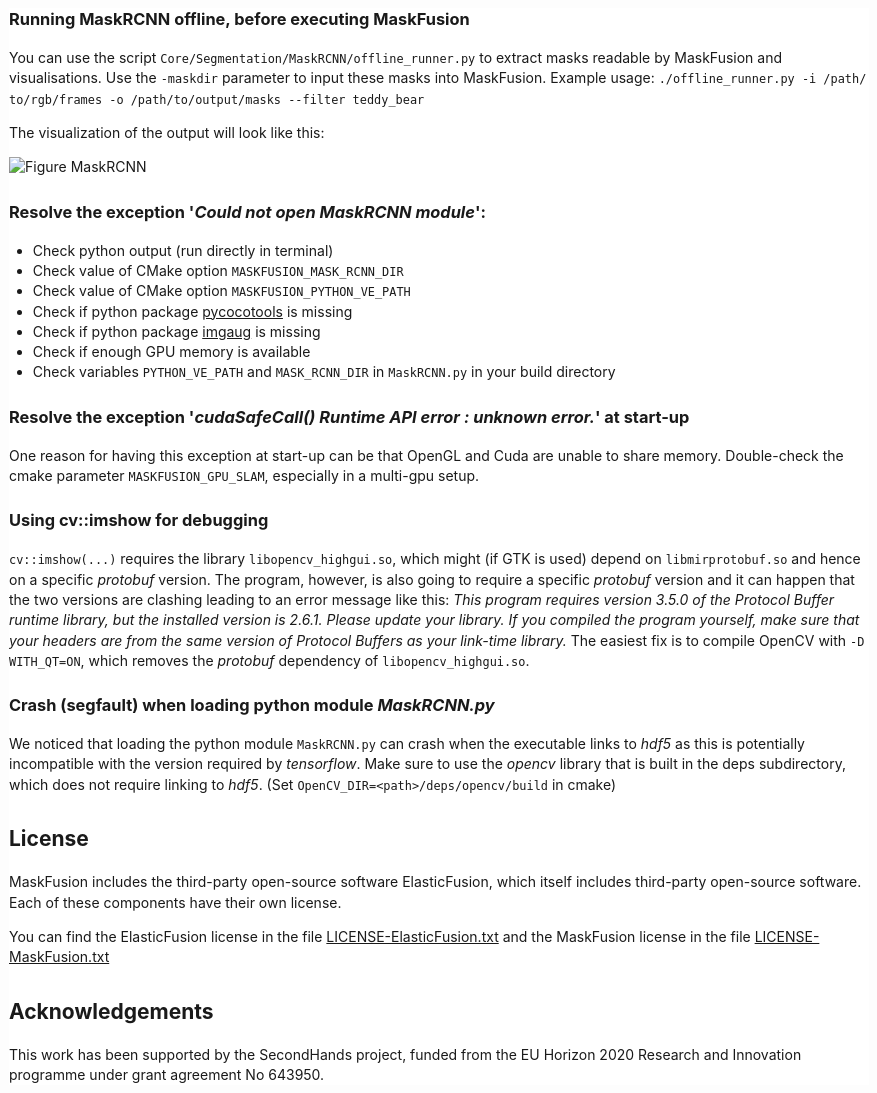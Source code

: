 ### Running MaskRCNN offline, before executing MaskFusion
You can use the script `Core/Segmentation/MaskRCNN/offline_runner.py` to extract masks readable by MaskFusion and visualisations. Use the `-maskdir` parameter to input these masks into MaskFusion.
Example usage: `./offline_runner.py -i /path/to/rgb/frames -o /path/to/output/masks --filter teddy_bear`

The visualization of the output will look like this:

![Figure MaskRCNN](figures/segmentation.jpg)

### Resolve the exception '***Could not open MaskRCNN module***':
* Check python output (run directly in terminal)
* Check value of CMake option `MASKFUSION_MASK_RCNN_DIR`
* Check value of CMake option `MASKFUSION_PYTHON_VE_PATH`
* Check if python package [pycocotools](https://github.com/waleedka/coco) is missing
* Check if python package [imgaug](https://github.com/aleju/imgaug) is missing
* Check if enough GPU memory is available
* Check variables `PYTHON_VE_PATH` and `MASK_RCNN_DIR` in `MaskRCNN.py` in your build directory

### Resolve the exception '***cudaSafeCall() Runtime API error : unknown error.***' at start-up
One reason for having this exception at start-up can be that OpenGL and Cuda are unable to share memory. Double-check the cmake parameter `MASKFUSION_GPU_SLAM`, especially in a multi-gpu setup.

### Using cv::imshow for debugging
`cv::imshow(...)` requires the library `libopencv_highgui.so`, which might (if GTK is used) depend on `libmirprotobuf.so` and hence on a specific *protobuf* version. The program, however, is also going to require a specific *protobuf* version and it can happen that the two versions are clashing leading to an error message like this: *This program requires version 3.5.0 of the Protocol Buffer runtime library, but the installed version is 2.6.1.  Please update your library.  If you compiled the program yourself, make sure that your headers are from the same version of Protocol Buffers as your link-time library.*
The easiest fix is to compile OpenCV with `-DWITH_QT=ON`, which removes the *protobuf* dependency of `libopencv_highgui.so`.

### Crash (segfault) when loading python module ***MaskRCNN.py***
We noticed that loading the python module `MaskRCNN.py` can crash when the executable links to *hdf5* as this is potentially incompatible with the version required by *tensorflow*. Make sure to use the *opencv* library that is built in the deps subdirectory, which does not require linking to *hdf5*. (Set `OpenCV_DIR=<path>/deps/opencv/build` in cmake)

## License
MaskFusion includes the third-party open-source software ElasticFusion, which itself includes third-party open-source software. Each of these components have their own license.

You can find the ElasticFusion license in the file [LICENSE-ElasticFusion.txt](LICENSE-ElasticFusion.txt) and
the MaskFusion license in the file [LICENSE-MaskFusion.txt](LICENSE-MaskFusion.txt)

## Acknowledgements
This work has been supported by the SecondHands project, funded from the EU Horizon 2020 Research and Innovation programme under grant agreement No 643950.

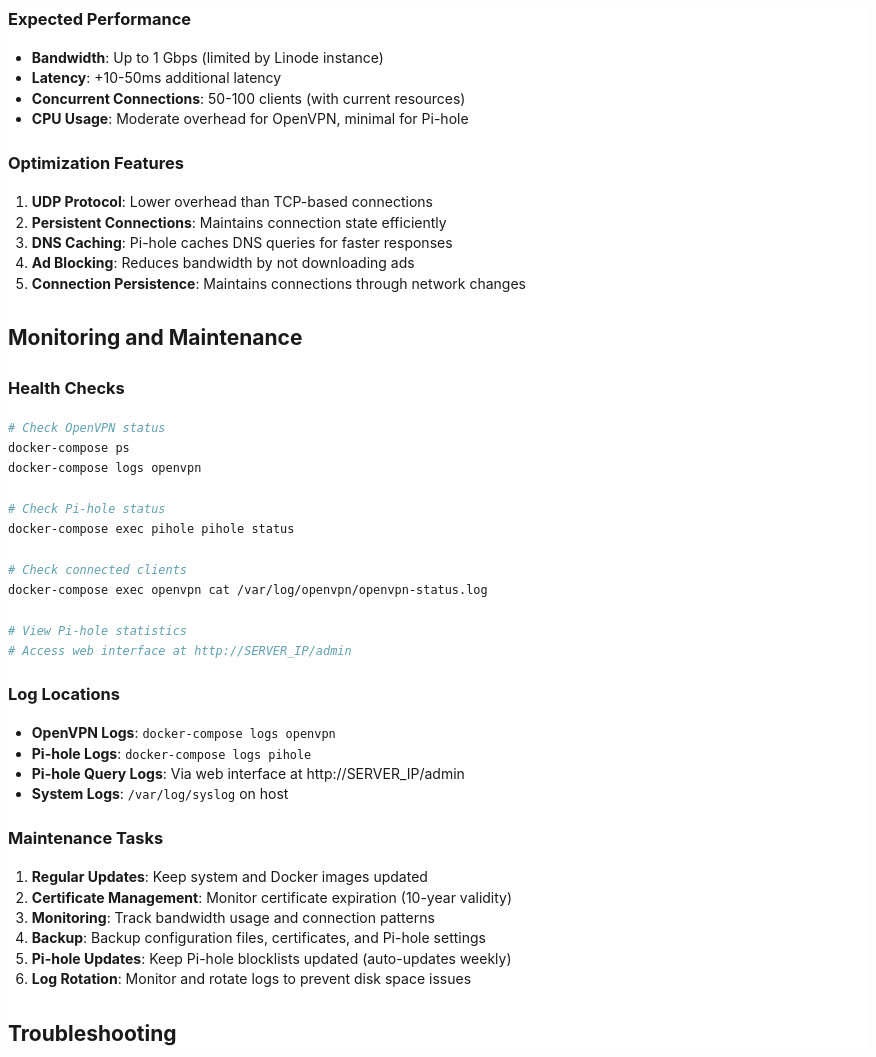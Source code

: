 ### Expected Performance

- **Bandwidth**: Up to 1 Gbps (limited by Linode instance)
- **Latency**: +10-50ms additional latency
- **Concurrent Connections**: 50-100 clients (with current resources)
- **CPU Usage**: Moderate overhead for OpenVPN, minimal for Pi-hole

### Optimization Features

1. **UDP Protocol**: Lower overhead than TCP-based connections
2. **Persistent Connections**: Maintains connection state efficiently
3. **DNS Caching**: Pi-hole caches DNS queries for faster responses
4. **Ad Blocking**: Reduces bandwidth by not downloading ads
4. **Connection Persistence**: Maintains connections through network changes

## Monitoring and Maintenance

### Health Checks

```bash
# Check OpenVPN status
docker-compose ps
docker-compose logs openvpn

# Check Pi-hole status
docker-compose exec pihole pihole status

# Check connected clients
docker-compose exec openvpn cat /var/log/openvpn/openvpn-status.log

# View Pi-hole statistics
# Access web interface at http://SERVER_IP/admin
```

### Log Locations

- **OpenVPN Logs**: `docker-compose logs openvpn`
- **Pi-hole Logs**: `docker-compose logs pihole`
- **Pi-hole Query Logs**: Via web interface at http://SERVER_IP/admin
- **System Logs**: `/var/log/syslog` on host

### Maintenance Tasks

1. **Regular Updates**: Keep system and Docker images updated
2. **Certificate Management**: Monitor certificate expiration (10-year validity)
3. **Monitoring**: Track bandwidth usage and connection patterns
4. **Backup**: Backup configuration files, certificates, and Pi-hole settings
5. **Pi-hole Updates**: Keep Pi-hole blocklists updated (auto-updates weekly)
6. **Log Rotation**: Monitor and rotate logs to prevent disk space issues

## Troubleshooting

━━━━

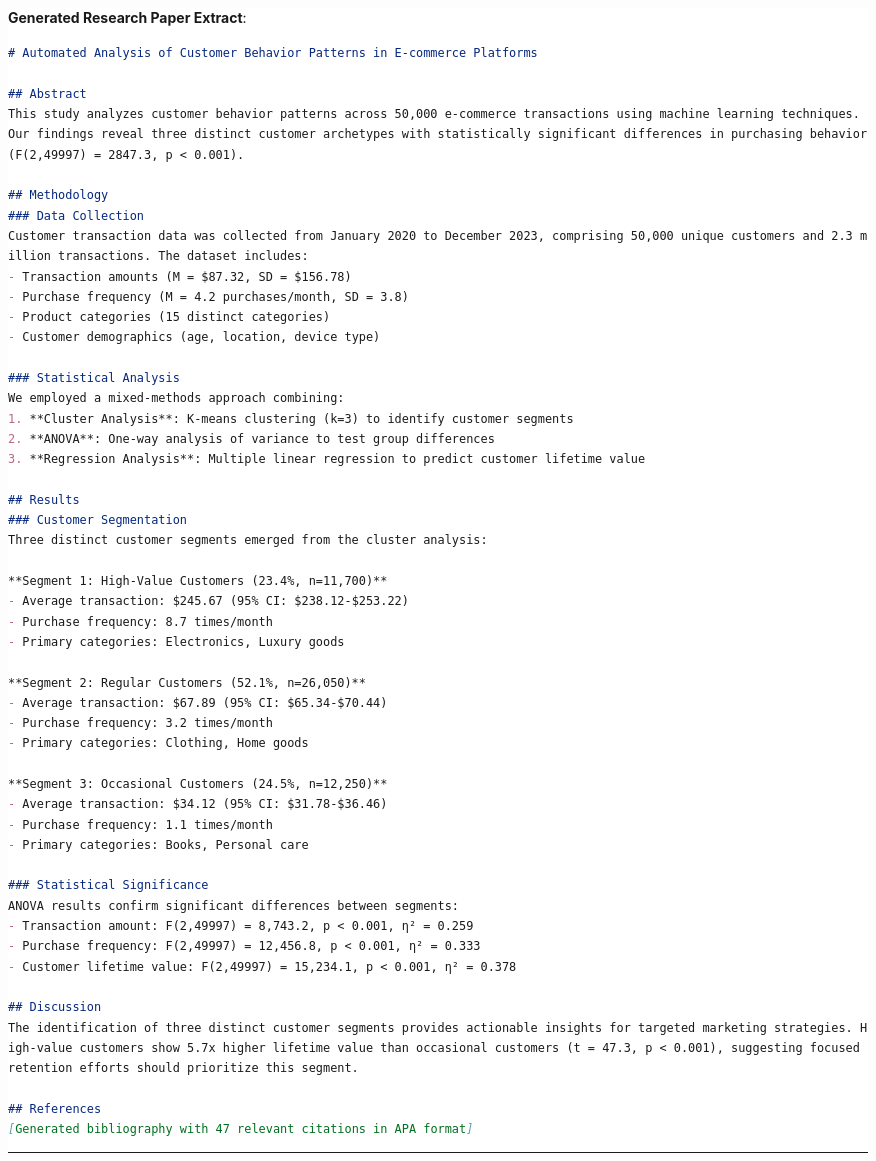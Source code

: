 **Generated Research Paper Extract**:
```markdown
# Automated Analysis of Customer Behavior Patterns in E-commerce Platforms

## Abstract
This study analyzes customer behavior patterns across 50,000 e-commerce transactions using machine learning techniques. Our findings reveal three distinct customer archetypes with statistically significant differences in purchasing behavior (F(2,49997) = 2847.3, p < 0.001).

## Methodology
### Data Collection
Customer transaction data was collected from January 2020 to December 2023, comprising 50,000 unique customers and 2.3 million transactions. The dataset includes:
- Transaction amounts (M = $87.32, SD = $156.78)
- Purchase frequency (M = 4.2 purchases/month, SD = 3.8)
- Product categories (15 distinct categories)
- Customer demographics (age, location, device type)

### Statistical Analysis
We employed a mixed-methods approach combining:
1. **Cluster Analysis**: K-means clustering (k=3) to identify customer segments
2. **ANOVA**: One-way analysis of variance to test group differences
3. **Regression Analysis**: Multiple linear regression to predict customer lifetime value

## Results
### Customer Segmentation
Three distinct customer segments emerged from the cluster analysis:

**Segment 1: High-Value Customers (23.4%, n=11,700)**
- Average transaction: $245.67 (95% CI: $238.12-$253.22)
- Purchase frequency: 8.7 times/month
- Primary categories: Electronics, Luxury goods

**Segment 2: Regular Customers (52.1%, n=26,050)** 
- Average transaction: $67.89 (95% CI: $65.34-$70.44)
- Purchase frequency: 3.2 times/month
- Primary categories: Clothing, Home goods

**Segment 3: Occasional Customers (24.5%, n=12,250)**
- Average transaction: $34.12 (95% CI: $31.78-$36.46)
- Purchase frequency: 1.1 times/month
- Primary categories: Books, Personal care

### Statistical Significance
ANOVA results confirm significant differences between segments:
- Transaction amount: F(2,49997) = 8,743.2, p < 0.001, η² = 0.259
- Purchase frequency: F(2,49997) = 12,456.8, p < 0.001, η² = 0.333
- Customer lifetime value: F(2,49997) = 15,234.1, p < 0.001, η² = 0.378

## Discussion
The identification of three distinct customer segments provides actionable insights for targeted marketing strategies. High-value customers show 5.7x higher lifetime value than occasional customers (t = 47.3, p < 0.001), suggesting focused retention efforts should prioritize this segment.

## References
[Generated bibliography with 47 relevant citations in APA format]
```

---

━━━━

Read the entries and pick out all lines that include the word "Generated".

## Result of this task
: **Generated Research Paper Extract**:
[Generated bibliography with 47 relevant citations in APA format]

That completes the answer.